**Problem details:**
Scan the entries for the word "assets" and return every line that has it.

━━━ Material provided ━━━

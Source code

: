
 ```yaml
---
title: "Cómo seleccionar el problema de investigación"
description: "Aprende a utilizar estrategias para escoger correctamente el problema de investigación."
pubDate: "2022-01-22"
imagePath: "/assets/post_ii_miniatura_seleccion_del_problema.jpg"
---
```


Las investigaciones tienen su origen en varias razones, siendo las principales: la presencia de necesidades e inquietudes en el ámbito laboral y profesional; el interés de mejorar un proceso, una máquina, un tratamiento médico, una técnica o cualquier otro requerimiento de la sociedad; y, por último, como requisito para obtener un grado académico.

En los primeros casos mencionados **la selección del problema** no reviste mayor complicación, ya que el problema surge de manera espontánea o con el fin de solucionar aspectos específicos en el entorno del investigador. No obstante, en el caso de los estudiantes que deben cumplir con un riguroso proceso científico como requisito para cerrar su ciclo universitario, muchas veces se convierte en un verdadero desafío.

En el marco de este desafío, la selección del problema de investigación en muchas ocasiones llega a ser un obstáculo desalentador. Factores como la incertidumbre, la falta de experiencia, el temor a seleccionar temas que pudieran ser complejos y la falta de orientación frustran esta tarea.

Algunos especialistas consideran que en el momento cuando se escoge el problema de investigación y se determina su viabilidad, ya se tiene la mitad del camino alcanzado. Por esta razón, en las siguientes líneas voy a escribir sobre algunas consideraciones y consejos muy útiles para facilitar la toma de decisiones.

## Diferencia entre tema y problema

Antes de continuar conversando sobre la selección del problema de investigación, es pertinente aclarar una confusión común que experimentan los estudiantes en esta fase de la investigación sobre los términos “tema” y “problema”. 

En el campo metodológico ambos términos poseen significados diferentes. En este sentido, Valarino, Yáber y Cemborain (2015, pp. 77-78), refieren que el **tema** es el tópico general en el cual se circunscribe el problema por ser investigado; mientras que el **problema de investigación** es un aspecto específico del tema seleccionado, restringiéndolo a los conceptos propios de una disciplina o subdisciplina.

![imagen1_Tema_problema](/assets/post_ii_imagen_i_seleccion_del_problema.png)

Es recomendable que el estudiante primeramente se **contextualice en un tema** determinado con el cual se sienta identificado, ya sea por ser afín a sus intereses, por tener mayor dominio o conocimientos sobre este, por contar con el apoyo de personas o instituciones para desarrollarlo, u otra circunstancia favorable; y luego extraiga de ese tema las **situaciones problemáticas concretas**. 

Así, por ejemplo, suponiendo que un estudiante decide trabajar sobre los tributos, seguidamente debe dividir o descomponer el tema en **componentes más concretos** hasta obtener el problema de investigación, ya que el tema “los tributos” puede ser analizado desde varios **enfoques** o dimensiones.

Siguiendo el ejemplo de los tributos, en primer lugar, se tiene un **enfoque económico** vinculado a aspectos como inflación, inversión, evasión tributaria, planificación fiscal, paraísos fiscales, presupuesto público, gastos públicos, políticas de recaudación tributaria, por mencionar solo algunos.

━━━

**Answer to this exercise:**
imagePath: "/assets/post_ii_miniatura_seleccion_del_problema.jpg"
![imagen1_Tema_problema](/assets/post_ii_imagen_i_seleccion_del_problema.png)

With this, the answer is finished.